You’ve probably heard this from a bunch of people already, but it’s pertinent enough that I don’t really care about being repetitive: Go see Sorry To Bother You. Depending on when you’re reading this, you might still be able to catch it in theaters, but really, any way you can get it is good. Director Boots Riley has crafted one of the best science fiction films in years, and any fans of the genre’s potential for cutting, gut-punching satire owe it to themselves to check it out. Not that “surreal sci-fi dystopia” is how the film initially presents, but luckily, its starter premise—which sees a Danny Glover-advised Lakeith Stanfield take on a “white voice” (David Cross) to turn himself into a telemarketing superstar—is just as funny and important as the hallucinatory strangeness it eventually evolves into.

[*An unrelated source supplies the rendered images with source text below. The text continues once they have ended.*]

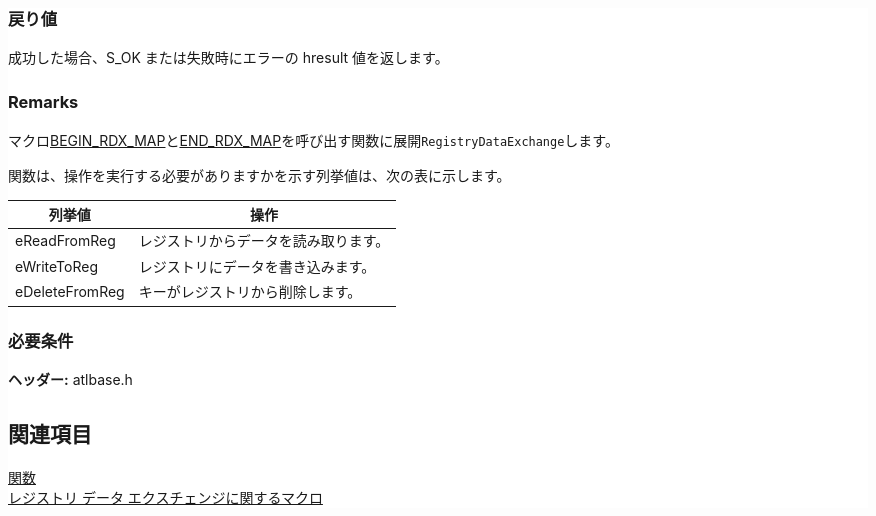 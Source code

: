 ### <a name="return-value"></a>戻り値

成功した場合、S_OK または失敗時にエラーの hresult 値を返します。

### <a name="remarks"></a>Remarks

マクロ[BEGIN_RDX_MAP](registry-data-exchange-macros.md#begin_rdx_map)と[END_RDX_MAP](registry-data-exchange-macros.md#end_rdx_map)を呼び出す関数に展開`RegistryDataExchange`します。

関数は、操作を実行する必要がありますかを示す列挙値は、次の表に示します。

|列挙値|操作|
|----------------|---------------|
|eReadFromReg|レジストリからデータを読み取ります。|
|eWriteToReg|レジストリにデータを書き込みます。|
|eDeleteFromReg|キーがレジストリから削除します。|

### <a name="requirements"></a>必要条件

**ヘッダー:** atlbase.h

## <a name="see-also"></a>関連項目

[関数](atl-functions.md)<br/>
[レジストリ データ エクスチェンジに関するマクロ](registry-data-exchange-macros.md)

Even before we start getting hints about the world of legalized slavery that underpins the film’s universe, Riley has launched a barrage of jokes, ranging from cartoonishly silly to the sort of deadly-dry farce you might get out of a Yorgos Lanthimos flick. Even as the film’s comedic tone wanders widely, Riley keeps an iron grip on its ideological tiller, creating a series of scenes in which racism and classism collide to remind you that the people in power are not, and never will be, your friend. The wit underpinning that structure never relents—even when your hopeful heart might want it to—creating a film that does all the shit that great science fiction is supposed to do: flip a middle finger to escapism, and craft a world that serves as a dark, motivatingly awful mirror for our own.